WHAT TO PRODUCE: How many lines in the records below include "基于截图"? Answer with the number only.

Dataset excerpts:
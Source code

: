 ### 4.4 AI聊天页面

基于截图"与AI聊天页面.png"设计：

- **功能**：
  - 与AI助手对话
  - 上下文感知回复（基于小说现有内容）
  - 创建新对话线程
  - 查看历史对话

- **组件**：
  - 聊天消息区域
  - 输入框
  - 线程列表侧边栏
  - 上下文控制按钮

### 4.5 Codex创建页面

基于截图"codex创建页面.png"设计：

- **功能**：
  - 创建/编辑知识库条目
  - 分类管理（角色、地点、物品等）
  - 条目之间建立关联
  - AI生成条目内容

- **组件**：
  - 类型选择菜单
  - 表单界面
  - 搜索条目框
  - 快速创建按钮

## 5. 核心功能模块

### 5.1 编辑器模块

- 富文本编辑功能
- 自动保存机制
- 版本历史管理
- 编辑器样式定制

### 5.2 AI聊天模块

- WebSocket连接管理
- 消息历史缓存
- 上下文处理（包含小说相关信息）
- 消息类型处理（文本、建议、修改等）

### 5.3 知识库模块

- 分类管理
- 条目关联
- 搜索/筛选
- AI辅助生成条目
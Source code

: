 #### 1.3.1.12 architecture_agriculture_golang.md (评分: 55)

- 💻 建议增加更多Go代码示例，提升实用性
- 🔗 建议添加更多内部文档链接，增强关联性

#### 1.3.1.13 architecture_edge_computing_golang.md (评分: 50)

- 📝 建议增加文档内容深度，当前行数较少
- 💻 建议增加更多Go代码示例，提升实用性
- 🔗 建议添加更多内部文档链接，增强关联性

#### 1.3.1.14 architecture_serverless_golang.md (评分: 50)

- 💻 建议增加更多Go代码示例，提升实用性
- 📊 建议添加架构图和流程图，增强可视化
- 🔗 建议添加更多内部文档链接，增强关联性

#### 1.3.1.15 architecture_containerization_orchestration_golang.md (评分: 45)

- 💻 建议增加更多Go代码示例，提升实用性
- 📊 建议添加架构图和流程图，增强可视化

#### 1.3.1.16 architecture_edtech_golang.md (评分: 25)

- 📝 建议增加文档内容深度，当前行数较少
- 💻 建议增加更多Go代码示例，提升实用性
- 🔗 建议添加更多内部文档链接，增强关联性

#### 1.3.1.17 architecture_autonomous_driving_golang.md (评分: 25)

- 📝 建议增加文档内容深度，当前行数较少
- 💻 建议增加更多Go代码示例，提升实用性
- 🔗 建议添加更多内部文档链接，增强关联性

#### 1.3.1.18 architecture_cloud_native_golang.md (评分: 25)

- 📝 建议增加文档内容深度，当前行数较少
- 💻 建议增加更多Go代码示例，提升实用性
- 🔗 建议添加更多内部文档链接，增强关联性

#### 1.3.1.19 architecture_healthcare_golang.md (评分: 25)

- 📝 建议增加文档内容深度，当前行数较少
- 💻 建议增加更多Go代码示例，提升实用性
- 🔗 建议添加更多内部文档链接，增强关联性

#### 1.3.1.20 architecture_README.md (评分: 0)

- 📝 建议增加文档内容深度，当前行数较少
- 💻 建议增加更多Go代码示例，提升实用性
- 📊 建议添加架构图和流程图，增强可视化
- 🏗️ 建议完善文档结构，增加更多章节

RESPONSE BELOW: 2